Sebuah Keputusan

24 4 1
                                    

Tiga hari berlalu...
08.12 am

Hari ini adalah kesekian kalinya Hanna pergi menjenguk Alghif. Lama-lama, Hanna merasa malu karena terus keluar masuk ruang perawatan Alghif. Dan Hanna tau, apa yang ia usahakan sama saja sia-sia karena Alghif sama sekali tidak tau kalau Hanna berada di dekatnya.

Linda ingin memberi tau Alghif, namun Catalia selalu mencegah. Meski Hanna menganggap kalau Catalia menutup celah untuk kembalinya 'Naufal dan Ana' Hanna merasa apa yang dilakukan Catalia benar.

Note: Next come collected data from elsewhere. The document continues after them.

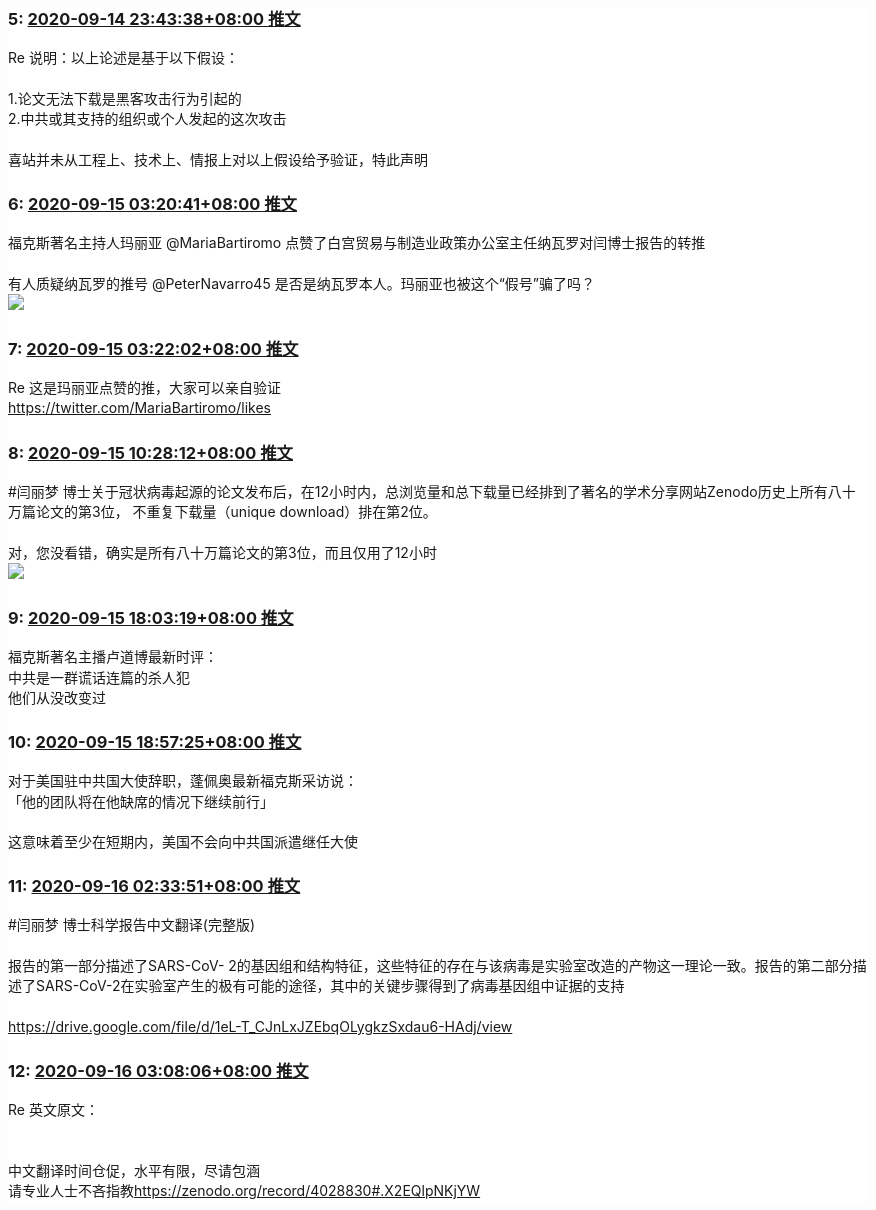 ### 5: [2020-09-14 23:43:38+08:00 推文](https://twitter.com/GlobalHimalaya/status/1305532669279629313)

Re 说明：以上论述是基于以下假设：<br><br>1.论文无法下载是黑客攻击行为引起的<br>2.中共或其支持的组织或个人发起的这次攻击<br><br>喜站并未从工程上、技术上、情报上对以上假设给予验证，特此声明

### 6: [2020-09-15 03:20:41+08:00 推文](https://twitter.com/GlobalHimalaya/status/1305587292262731776)

福克斯著名主持人玛丽亚 @MariaBartiromo 点赞了白宫贸易与制造业政策办公室主任纳瓦罗对闫博士报告的转推<br><br>有人质疑纳瓦罗的推号 @PeterNavarro45 是否是纳瓦罗本人。玛丽亚也被这个“假号”骗了吗？ <br><img src="https://pbs.twimg.com/media/Eh5fbEuVoAEye5D?format=jpg&name=orig" referrerpolicy="no-referrer">

### 7: [2020-09-15 03:22:02+08:00 推文](https://twitter.com/GlobalHimalaya/status/1305587632697536512)

Re 这是玛丽亚点赞的推，大家可以亲自验证<br><a href="https://twitter.com/MariaBartiromo/likes" target="_blank" rel="noopener noreferrer">https://twitter.com/MariaBartiromo/likes</a>

### 8: [2020-09-15 10:28:12+08:00 推文](https://twitter.com/GlobalHimalaya/status/1305694877418577921)

#闫丽梦 博士关于冠状病毒起源的论文发布后，在12小时内，总浏览量和总下载量已经排到了著名的学术分享网站Zenodo历史上所有八十万篇论文的第3位， 不重复下载量（unique download）排在第2位。<br><br>对，您没看错，确实是所有八十万篇论文的第3位，而且仅用了12小时 <br><img src="https://pbs.twimg.com/media/Eh7B-JQUwAEk3fy?format=jpg&name=orig" referrerpolicy="no-referrer">

### 9: [2020-09-15 18:03:19+08:00 推文](https://twitter.com/GlobalHimalaya/status/1305809414960553984)

福克斯著名主播卢道博最新时评：<br>中共是一群谎话连篇的杀人犯<br>他们从没改变过 <br><video src="https://video.twimg.com/amplify_video/1305808599067705344/vid/960x540/yMhqIX5PmBIrXu3J.mp4?tag=13" controls="controls" poster="https://pbs.twimg.com/media/Eh8qse5UYAENkBj?format=jpg&name=orig" style="width: 100%"></video>

### 10: [2020-09-15 18:57:25+08:00 推文](https://twitter.com/GlobalHimalaya/status/1305823028719153152)

对于美国驻中共国大使辞职，蓬佩奥最新福克斯采访说：<br>「他的团队将在他缺席的情况下继续前行」<br><br>这意味着至少在短期内，美国不会向中共国派遣继任大使 <br><video src="https://video.twimg.com/amplify_video/1305822706298880000/vid/960x540/9a3EjGTvrcHbiDoc.mp4?tag=13" controls="controls" poster="https://pbs.twimg.com/media/Eh83CJjUYAEbPVQ?format=jpg&name=orig" style="width: 100%"></video>

### 11: [2020-09-16 02:33:51+08:00 推文](https://twitter.com/GlobalHimalaya/status/1305937893123219456)

#闫丽梦 博士科学报告中文翻译(完整版) <br><br>报告的第一部分描述了SARS-CoV- 2的基因组和结构特征，这些特征的存在与该病毒是实验室改造的产物这一理论一致。报告的第二部分描述了SARS-CoV-2在实验室产生的极有可能的途径，其中的关键步骤得到了病毒基因组中证据的支持<br><br><a href="https://drive.google.com/file/d/1eL-T_CJnLxJZEbqOLygkzSxdau6-HAdj/view" target="_blank" rel="noopener noreferrer">https://drive.google.com/file/d/1eL-T_CJnLxJZEbqOLygkzSxdau6-HAdj/view</a>

### 12: [2020-09-16 03:08:06+08:00 推文](https://twitter.com/GlobalHimalaya/status/1305946514057867266)

Re 英文原文：<br><br><br>中文翻译时间仓促，水平有限，尽请包涵<br>请专业人士不吝指教<a href="https://zenodo.org/record/4028830#.X2EQlpNKjYW" target="_blank" rel="noopener noreferrer">https://zenodo.org/record/4028830#.X2EQlpNKjYW</a>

Ragu kembali menyelimuti dada Hanna. Sekarang, ia tepat berada di depan pintu ruangan Alghif. Tangan Hanna tak kuasa untuk mengetuk, apalagi untuk memutar gagang pintu.

"Ma, apa Catalia belum berhasil membujuk Farra?" Sayup-sayup terdengar suara Alghif. Hanna menempelkan telinganya pada pintu.

"Mm.. Nona," tegur Ravid. Ya, Tuan Besar melarang Ravid jauh-jauh dari Hanna. Hanna mengisyaratkan agar Ravid menjauh. Entah, berapa lama lagi Ravid menahan perih ini.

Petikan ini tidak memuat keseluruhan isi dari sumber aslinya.